After last year’s restrictions, there will again be room for special book launches and signing sessions. Here we have limited information on what will be happening, but still we can announce a few initiatives to look forward to.
Anton Corbijn at Hannibal Books (images 14-17)
UNSEEN will be the venue of the world premiere of Anton Corbijn’s latest book INSTANTON at Hannibal Books – and the master photographer will be signing his book on Friday 16/9/2022 from 6.30pm to 8.30pm!
Anton Corbijn needs no introduction, he is internationally known and recognised as a photographer and filmmaker. In Instanton, he shows a series of images never before shown or published.

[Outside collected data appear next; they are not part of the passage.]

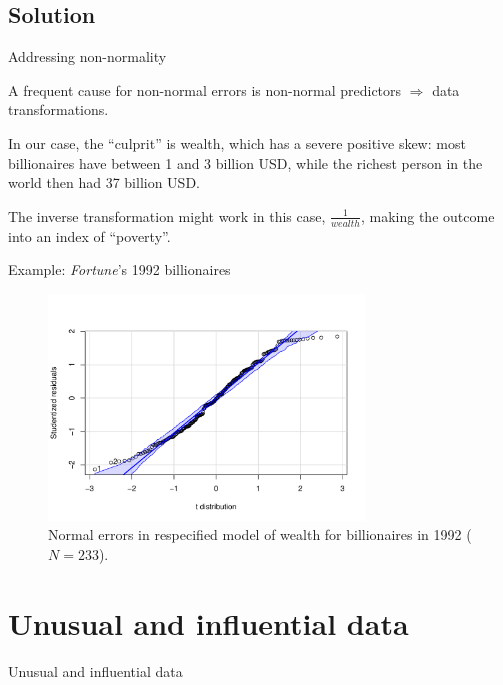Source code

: \documentclass[12pt,english,pdf,xcolor=dvipsnames,aspectratio=169,handout]{beamer}\usepackage[]{graphicx}\usepackage[]{xcolor}
\begin{document}
\subsection{Solution}

\begin{frame}{Addressing non-normality}

A frequent cause for non-normal errors is non-normal predictors $\Rightarrow$ data transformations.\bigskip

In our case, the ``culprit'' is wealth, which has a severe positive skew: most billionaires have between 1 and 3 billion USD, while the richest person in the world then had 37 billion USD.\bigskip

The inverse transformation might work in this case, $\frac{1}{wealth}$, making the outcome into an index of ``poverty''.

\end{frame}


\begin{frame}{Example: \textit{Fortune}'s 1992 billionaires}

\begin{figure}
\includegraphics[width=0.75\textwidth]{../04-graphs/01-10.pdf}
\caption{\label{fig:fig-13} Normal errors in respecified model of wealth for billionaires in 1992 ($N=233$).}
\end{figure}

\end{frame}





\section{Unusual and influential data}


\begin{frame}
\begin{center}
    \Huge Unusual and influential data
\end{center}
\end{frame}
\end{document}
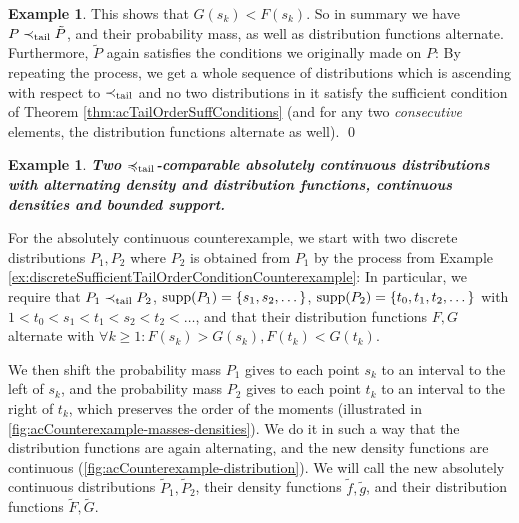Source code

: \documentclass[a4paper,DIV=11,abstracton,twoside=semi]{scrreprt}
\theoremstyle{definition}
\newtheorem{ex}[thm]{Example} %
\begin{document}
\begin{ex}
        This shows that $G(s_k) < F(s_k)$. 
        So in summary we have $P \prec_{\text{tail}} \tilde{P}$, and their probability mass, as well as distribution functions alternate.
        Furthermore, $\tilde{P}$ again satisfies the conditions we originally made on $P$: By repeating the process, we get a whole sequence of distributions which is ascending with respect to $\prec_{\text{tail}}$ and no two distributions in it satisfy the sufficient condition of Theorem \ref{thm:acTailOrderSuffConditions} (and for any two \emph{consecutive} elements, the distribution functions alternate as well).
        \qed
    \end{ex}
    \newpage
    \begin{ex}
        \textbf{
            \textsl{Two $\preccurlyeq_{\text{tail}}$-comparable absolutely continuous distributions with alternating density and distribution functions, continuous densities and bounded support.}
        }
        
        \label{ex:acSufficientTailOrderConditionCounterexample}
        For the absolutely continuous counterexample, we start with two discrete distributions $P_1, P_2$ where $P_2$ is obtained from $P_1$ by the process from Example \ref{ex:discreteSufficientTailOrderConditionCounterexample}: In particular, we require that $P_1 \prec_{\text{tail}} P_2$, $\operatorname{supp}(P_1) = \{s_1, s_2, \dots\}$, $\operatorname{supp}(P_2) = \{t_0, t_1, t_2, \dots\}$ with $1 < t_0 < s_1 < t_1 < s_2 < t_2 < \dots$, and that their distribution functions $F, G$ alternate with $\forall k \geq 1: F(s_k) > G(s_k), F(t_k) < G(t_k)$.
        
        We then shift the probability mass $P_1$ gives to each point $s_k$ to an interval to the left of $s_k$, and the probability mass $P_2$ gives to each point $t_k$ to an interval to the right of $t_k$, which preserves the order of the moments (illustrated in \autoref{fig:acCounterexample-masses-densities}). We do it in such a way that the distribution functions are again alternating, and the new density functions are continuous (\autoref{fig:acCounterexample-distribution}). We will call the new absolutely continuous distributions $\tilde{P}_1, \tilde{P}_2$, their density functions $\tilde{f}, \tilde{g}$, and their distribution functions $\tilde{F}, \tilde{G}$.
        

\end{ex}
\end{document}
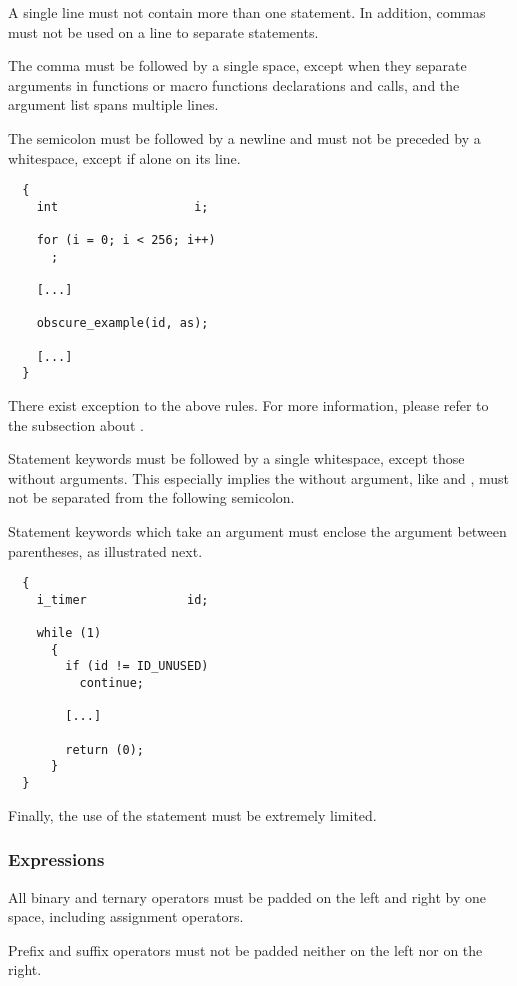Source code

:A single line must not contain more than one statement. In addition, commas
must not be used on a line to separate statements.

The comma must be followed by a single space, except when they separate
arguments in functions or macro functions declarations and calls, and the
argument list spans multiple lines.

The semicolon must be followed by a newline and must not be preceded by
a whitespace, except if alone on its line.

\begin{verbatim}
  {
    int                   i;

    for (i = 0; i < 256; i++)
      ;

    [...]

    obscure_example(id, as);

    [...]
  }
\end{verbatim}

There exist exception to the above rules. For more information, please
refer to the subsection about .

Statement keywords must be followed by a single whitespace, except
those without arguments. This especially implies the  without
argument, like  and , must not be separated
from the following semicolon.

Statement keywords which take an argument must enclose the argument
between parentheses, as illustrated next.

\begin{verbatim}
  {
    i_timer              id;

    while (1)
      {
        if (id != ID_UNUSED)
          continue;

        [...]

        return (0);
      }
  }
\end{verbatim}

Finally, the use of the  statement must be extremely limited.


\subsubsection{Expressions}

All binary and ternary operators must be padded on the left and right by
one space, including assignment operators.

Prefix and suffix operators must not be padded neither on the left nor on
the right.

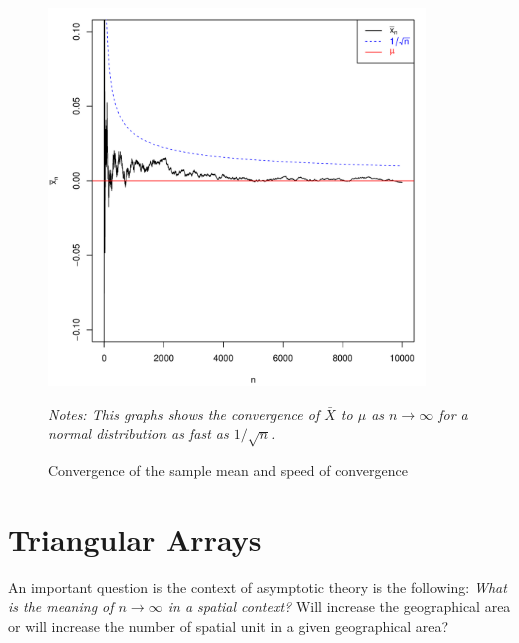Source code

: \begin{figure}[H]
  \caption{Convergence of the sample mean and speed of convergence}
    \label{fig:Op_example}
        \centering
    \begin{minipage}{.9\linewidth}
\begin{knitrout}
\color{fgcolor}

{\centering \includegraphics[width=10cm,height=10cm]{figure/CLT-normalplot-bigO-1} 

}


\end{knitrout}
\footnotesize
		\emph{Notes: This graphs shows the convergence of $\bar{X}$ to $\mu$ as $n\to\infty$ for a normal distribution as fast as $1/\sqrt{n}$.}
	\end{minipage}
\end{figure}

\section{Triangular Arrays}\label{sec:triangular-array}

An important question is the context of asymptotic theory is the following: \emph{What is the meaning of $n\to \infty$ in a spatial context?} Will increase the geographical area or will increase the number of spatial unit in a given geographical area?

Corbijn gained his fame and reputation with his portraits of famous figures including Tom Waits, The Rolling Stones, Marlene Dumas, Gerhard Richter, Clint Eastwood, Kate Moss and a host of other influential musicians, artists, filmmakers, models and designers. But over the years, Corbijn has also captured a wealth of intriguing images on his mobile phone. Instanton brings together a wide selection of these snapshots from his private life, as well as shots taken whilst travelling, recording ‘the profane and the profound’. The publication appears met five different manually applied cover images, randomly distributed across the publication series.
Marjolijn Blom at Eriskay Connection. (images 18-19)

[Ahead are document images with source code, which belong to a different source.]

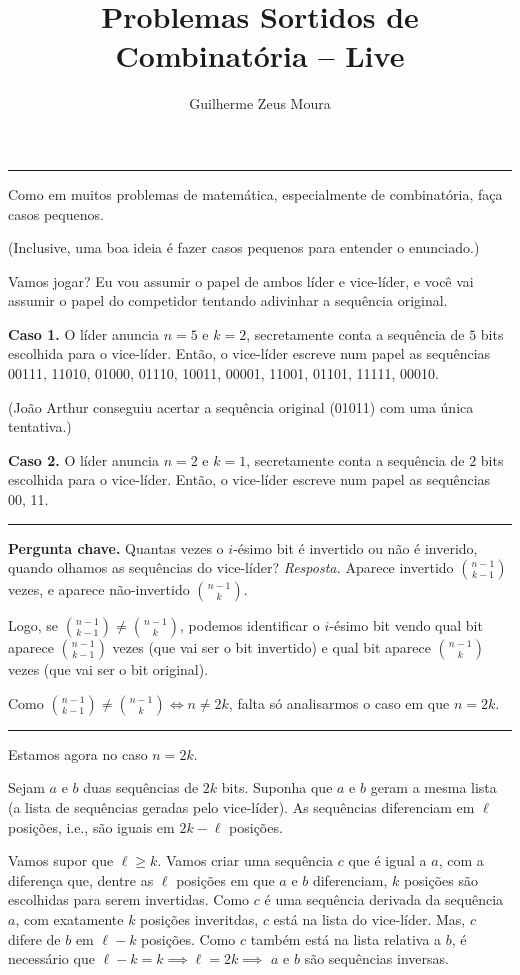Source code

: \documentclass[10pt, a4paper]{article}
\title{Problemas Sortidos de Combinatória -- Live}
\author{Guilherme Zeus Moura}
\newcommand{\sep}{
	
	\begin{center}
		\vspace{-.6em}
		\rule{10cm}{.5pt}
		\vspace{-.3em}
	\end{center}

}
\begin{document}
	
	\zeustitle


	\sep

	\begin{hnt}
		Como em muitos problemas de matemática, especialmente de combinatória, faça casos pequenos.
		
		(Inclusive, uma boa ideia é fazer casos pequenos para entender o enunciado.)
	\end{hnt}

	Vamos jogar? Eu vou assumir o papel de ambos líder e vice-líder, e você vai assumir o papel do competidor tentando adivinhar a sequência original.

	\textbf{Caso 1.} O líder anuncia $n=5$ e $k=2$, secretamente conta a sequência de $5$ bits escolhida para o vice-líder. Então, o vice-líder escreve num papel as sequências 00111, 11010, 01000, 01110, 10011, 00001, 11001, 01101, 11111, 00010.
	
	(João Arthur conseguiu acertar a sequência original (01011) com uma única tentativa.)

	\textbf{Caso 2.} O líder anuncia $n=2$ e $k=1$, secretamente conta a sequência de $2$ bits escolhida para o vice-líder. Então, o vice-líder escreve num papel as sequências 00, 11.

	\sep

	\textbf{Pergunta chave.} Quantas vezes o $i$-ésimo bit é invertido ou não é inverido, quando olhamos as sequências do vice-líder?
	\textit{Resposta.} Aparece invertido $\binom{n-1}{k-1}$ vezes, e aparece não-invertido $\binom{n-1}{k}$.

	Logo, se $\binom{n-1}{k-1} \neq \binom{n-1}{k}$, podemos identificar o $i$-ésimo bit vendo qual bit aparece $\binom{n-1}{k-1}$ vezes (que vai ser o bit invertido) e qual bit aparece $\binom{n-1}{k}$ vezes (que vai ser o bit original). 

	Como $\binom{n-1}{k-1} \neq \binom{n-1}{k} \iff n \neq 2k$, falta só analisarmos o caso em que $n = 2k$.

	\sep

	Estamos agora no caso $n = 2k$.
	
	Sejam $a$ e $b$ duas sequências de $2k$ bits. Suponha que $a$ e $b$ geram a mesma lista (a lista de sequências geradas pelo vice-líder). As sequências diferenciam em $\ell$ posições, i.e., são iguais em $2k - \ell$ posições.
	
	Vamos supor que $\ell \ge k$. Vamos criar uma sequência $c$ que é igual a $a$, com a diferença que, dentre as $\ell$ posições em que $a$ e $b$ diferenciam, $k$ posições são escolhidas para serem invertidas. Como $c$ é uma sequência derivada da sequência $a$, com exatamente $k$ posições inveritdas, $c$ está na lista do vice-líder. Mas, $c$ difere de $b$ em $\ell - k$ posições. Como $c$ também está na lista relativa a $b$, é necessário que $\ell - k = k \implies \ell = 2k \implies$ $a$ e $b$ são sequências inversas.
\end{document}
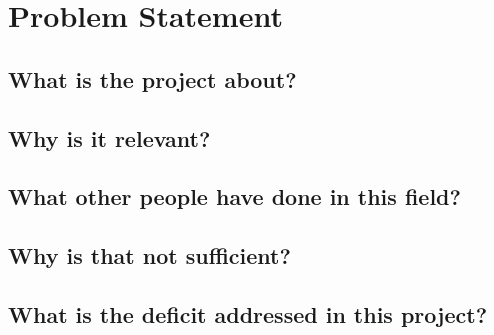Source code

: \section{Problem Statement}
\subsection{What is the project about?}
\subsection{Why is it relevant?}
\subsection{What other people have done in this field?}
\subsection{Why is that not sufficient?}
\subsection{What is the deficit addressed in this project?}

Marjolijn Blom will be signing on Saturday 17 September at 5pm at The Eriskay Connection booth.
For wider information about Marjolijn Blom and her project, I refer to the third contribution of today at galerie Dudokdegroot
Margaret Lansink at (M) Editions & Bildhalle (image 20-21)
Margaret Lansink will be signing Friday at 6pm at The (M) Editions at the book market and on Saturday 3pm at the Bildhalle in booth 47.
For wider information about Margaret Lansink and her project, I refer to the first contribution of today where she is mentioned at gallery Bildhalle.